Two days ago, someone pulled out, damaged and burnt several wooden crosses at the Bethesda Christian cemetery in Mrican, Yogyakarta, a densely populated area, not far from Sanata Dharma Catholic (Jesuit) university and Yogyakarta State University.
The keeper of the cemetery, Hari Yuniarto, reports that in the ten years since he has held the job, he has never seen such vandalism, which is under police investigation.
The motive remains obscure, but the incident joins a long list of cases of intolerance that have taken place in recent months in Yogyakarta, capital of the homonymous special region, which is ruled by a monarch, a sultan.
The previous case in time occurred just last week and involved Slamet Jumiarto, a Catholic painter, who had moved with his wife and children to Karet, a village in Pleret subdistrict.
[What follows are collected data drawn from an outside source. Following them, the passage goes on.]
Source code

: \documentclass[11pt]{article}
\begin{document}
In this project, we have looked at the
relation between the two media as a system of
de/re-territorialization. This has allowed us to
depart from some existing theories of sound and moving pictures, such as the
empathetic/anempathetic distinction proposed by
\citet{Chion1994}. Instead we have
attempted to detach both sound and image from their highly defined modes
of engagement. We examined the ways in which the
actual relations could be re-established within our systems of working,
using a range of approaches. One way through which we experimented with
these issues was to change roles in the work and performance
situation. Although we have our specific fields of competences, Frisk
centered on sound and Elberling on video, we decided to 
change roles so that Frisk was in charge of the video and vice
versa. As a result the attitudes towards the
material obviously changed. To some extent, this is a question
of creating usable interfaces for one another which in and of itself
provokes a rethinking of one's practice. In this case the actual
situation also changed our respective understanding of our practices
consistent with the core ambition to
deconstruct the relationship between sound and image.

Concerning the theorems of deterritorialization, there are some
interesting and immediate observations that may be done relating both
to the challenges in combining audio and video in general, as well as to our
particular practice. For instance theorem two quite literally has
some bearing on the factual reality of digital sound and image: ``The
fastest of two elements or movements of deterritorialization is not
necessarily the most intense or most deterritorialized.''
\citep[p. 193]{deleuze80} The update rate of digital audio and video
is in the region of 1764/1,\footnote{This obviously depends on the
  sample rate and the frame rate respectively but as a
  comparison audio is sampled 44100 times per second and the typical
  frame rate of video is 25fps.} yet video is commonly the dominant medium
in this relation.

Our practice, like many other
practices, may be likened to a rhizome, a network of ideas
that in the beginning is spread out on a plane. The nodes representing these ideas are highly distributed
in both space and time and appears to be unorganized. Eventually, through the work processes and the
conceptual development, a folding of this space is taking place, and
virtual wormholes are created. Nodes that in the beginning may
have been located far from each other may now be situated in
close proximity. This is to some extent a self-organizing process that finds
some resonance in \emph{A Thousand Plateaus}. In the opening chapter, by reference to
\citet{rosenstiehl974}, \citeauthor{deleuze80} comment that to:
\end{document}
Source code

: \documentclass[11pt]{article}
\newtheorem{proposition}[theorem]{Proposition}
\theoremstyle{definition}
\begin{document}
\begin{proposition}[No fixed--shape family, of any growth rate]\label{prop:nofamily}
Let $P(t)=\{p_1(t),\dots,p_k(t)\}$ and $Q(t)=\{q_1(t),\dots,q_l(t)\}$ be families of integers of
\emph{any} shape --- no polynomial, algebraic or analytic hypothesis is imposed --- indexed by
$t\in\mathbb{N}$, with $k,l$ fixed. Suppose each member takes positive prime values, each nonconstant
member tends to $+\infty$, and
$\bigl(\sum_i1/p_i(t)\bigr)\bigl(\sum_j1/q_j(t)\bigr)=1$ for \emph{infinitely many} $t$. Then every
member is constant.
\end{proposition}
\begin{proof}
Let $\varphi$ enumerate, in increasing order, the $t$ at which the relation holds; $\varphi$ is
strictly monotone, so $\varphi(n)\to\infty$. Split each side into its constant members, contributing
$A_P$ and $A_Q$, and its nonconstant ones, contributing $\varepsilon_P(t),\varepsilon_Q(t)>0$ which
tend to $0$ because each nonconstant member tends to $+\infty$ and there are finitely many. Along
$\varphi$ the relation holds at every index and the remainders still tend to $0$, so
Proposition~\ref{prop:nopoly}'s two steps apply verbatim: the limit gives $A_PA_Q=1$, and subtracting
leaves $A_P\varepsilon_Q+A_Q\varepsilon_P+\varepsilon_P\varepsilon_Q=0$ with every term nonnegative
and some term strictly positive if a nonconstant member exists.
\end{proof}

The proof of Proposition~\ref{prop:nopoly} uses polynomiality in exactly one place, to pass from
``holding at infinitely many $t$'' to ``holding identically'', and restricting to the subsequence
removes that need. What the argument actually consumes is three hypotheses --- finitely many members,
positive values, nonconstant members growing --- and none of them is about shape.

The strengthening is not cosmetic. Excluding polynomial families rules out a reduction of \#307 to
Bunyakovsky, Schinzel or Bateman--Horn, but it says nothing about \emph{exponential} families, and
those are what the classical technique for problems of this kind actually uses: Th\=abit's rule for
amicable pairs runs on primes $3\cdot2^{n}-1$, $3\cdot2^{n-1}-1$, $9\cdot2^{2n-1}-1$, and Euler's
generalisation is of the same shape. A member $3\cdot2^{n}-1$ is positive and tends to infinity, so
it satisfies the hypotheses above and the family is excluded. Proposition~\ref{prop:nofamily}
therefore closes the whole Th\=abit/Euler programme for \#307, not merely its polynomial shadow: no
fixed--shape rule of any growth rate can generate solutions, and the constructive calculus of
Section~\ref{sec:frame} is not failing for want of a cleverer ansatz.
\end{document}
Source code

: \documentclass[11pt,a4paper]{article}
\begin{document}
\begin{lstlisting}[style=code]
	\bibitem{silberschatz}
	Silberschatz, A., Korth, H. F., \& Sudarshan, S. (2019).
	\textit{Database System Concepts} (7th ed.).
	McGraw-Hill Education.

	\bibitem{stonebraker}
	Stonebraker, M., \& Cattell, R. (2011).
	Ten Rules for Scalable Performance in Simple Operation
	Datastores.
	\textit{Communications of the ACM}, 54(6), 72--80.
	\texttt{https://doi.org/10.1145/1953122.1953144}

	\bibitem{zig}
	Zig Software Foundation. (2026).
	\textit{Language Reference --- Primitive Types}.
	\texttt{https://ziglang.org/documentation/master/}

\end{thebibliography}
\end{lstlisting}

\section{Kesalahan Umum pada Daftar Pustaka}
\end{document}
After the Catholic family moved in, the village chief and the local community informed the new residents that they had to leave because only Muslims could buy or rent houses and land.
In December 2018, some residents in Purbayan removed the upper part of a cross placed on the tomb of Albertus Slamet Sugihardi, after informing his widow, Maria Sutris Winarni, that the cemetery was “for the exclusive use of Muslims”.
Before that, the Catholic family was forced to hold a private funeral to avoid tensions with the Islamic community.
A few weeks later, Christian tombs were vandalised in several cemeteries in Magelang, 30 kilometres north of Yogyakarta, Central Java. The first one to be attacked was Giriloyo public cemetery, followed by the Kiringan and Malangan cemeteries.
Local residents report that the person responsible for these acts is a man with mental disorders. In Indonesia, police usually drop charges if vandals suffer from such conditions.